User confirms phase is complete.


Acceptance Criteria

  • bin/deploy.sh sources lib/service-v2.sh (not lib/azdo.sh directly)
  • Detection correctly picks first-time vs subsequent path against a stubbed IaC
  • Subsequent path triggers exactly one pipeline by default (two with --watch)
  • First-time path runs all four in strict sequence and fails fast on the first failure
  • Clear error messages for each "missing pipeline ID" cause (PR-A vs PR-B)
  • No <repo>-<svc>-CD reference (v1's pipeline name) remains in bin/deploy.sh
  • No hardcoded nrx / customer-tenant string anywhere new
  • tests/test-PLAN-C-deploy.sh exists and passes; tests/run-all.sh green
  • website/docs/getting-started.md reflects v2-ready status for deploy
  • Manual smoke: both paths verified against a live target repo

Files to Modify

  • bin/deploy.sh (rewrite)
  • lib/service-v2.sh (add is_first_time_deploy, trigger_pipeline, watch_run + helpers)
  • tests/test-PLAN-A-service-discovery.sh (add lib-level tests for the 3 new functions)
  • tests/test-PLAN-C-deploy.sh (new)
  • tests/test-PLAN-004-deploy.sh (delete if present)
  • website/docs/getting-started.md
  • website/docs/contributors/target-layout-reference.md
  • website/docs/contributors/lib-service-v2.md (document the 3 new helpers)

Implementation Notes

Why is_first_time_deploy returns exit code, not stdout

if is_first_time_deploy "$svc"; then ... reads naturally in bash. Predicate helpers conventionally use exit code. The function doesn't emit anything user-visible — it's a decision input, not an observation.

Why a --no-chain escape hatch is low priority

The four-pipeline chain is brittle in theory (one pipeline can fail mid-flight, leaving a half-deployed state). In practice, each pipeline is idempotent — re-running from step 1 doesn't break anything. So the recovery story is "just re-run noclickops deploy <svc> <env>" — detection figures out where we are based on which pipelines have ever succeeded.

--no-chain only matters when a user knows one of the earlier steps already succeeded (don't want to re-run it) AND the chain logic can't detect that.
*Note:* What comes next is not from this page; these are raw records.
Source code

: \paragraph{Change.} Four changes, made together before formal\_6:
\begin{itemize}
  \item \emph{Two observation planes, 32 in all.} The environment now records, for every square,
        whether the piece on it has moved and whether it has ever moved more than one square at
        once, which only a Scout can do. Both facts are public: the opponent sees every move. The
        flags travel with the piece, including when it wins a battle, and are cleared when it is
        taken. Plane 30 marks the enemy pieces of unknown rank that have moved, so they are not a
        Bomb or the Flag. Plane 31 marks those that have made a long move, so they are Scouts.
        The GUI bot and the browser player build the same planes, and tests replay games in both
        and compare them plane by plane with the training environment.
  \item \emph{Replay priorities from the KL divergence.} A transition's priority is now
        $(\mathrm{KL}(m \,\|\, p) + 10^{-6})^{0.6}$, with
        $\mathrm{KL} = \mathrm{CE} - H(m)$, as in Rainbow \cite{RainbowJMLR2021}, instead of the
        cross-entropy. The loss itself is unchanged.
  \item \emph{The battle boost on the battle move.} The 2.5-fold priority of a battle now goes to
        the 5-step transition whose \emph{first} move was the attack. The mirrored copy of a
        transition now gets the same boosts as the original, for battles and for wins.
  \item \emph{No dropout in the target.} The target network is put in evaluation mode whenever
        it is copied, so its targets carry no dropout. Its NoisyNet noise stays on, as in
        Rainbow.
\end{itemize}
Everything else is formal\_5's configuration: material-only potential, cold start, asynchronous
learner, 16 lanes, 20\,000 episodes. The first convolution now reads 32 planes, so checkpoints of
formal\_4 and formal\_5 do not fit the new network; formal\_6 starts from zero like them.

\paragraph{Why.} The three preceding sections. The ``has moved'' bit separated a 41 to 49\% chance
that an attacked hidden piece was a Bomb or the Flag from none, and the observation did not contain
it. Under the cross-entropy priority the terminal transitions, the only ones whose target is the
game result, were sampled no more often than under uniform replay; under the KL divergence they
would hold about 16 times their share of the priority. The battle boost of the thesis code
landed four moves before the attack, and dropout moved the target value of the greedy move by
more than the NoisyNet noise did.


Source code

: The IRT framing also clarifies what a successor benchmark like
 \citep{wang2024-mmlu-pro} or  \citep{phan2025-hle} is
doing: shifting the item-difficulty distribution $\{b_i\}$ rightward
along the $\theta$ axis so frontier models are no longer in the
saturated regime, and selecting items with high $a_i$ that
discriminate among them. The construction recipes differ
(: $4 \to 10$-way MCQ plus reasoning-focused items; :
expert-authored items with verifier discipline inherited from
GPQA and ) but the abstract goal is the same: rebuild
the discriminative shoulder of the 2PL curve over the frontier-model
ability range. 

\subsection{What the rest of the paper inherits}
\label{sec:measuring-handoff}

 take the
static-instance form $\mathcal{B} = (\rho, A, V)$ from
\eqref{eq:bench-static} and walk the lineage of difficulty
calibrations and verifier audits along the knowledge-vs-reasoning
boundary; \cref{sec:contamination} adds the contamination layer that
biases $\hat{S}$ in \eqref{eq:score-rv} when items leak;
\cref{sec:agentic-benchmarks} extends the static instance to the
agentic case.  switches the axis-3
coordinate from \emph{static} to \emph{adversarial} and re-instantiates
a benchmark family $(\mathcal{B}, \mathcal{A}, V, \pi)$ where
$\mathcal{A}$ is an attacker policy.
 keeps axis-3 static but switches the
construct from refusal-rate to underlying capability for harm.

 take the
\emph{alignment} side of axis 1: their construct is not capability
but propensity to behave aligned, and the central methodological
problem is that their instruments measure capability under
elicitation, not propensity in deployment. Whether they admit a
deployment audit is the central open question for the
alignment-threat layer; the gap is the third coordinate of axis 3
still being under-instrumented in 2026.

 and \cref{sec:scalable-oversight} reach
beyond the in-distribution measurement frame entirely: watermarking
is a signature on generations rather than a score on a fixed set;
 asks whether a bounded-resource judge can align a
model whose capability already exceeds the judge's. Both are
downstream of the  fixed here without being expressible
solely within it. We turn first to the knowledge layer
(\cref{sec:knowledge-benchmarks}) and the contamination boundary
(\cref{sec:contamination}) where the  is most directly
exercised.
The detection in v1 of PLAN-C is binary (any successful deploy-test → subsequent path). Step-level resume is a refinement we can add when there's actual demand.

Why bin/deploy.sh is the right place for the orchestration loop (not a new lib)

The orchestration is specific to deploy — info / logs / shell don't trigger pipelines. Putting the for step in build deploy infra-build deploy-test; do trigger + watch; done loop in bin/deploy.sh keeps the lib focused on reusable primitives (trigger_pipeline, watch_run) rather than command-specific flow.

Why --watch-live is a separate plan

--watch-live adds DNS / cert / HTTPS polling on TOP of the pipeline orchestration. It's a follow-on capability that only matters for first-time public-endpoint deploys. Bundling it into PLAN-C would balloon scope and conflate two different watch primitives (pipeline status vs HTTPS reachability). See PLAN-watch-live-deploy.md for the dedicated plan.

Out of scope for PLAN-C

  • --watch-live (separate plan; PLAN-C provides the hook by printing "Front Door + cert ~30-90 min" hint).
  • Step-level resume / --from-step N flags.
  • Triggering deploys against arbitrary branches (v2 stays on refs/heads/main like v1).
  • Rollback workflow (not in the investigation; separate concern).
  • Parallel pipeline execution (the chain is inherently serial — each step's artifact feeds the next).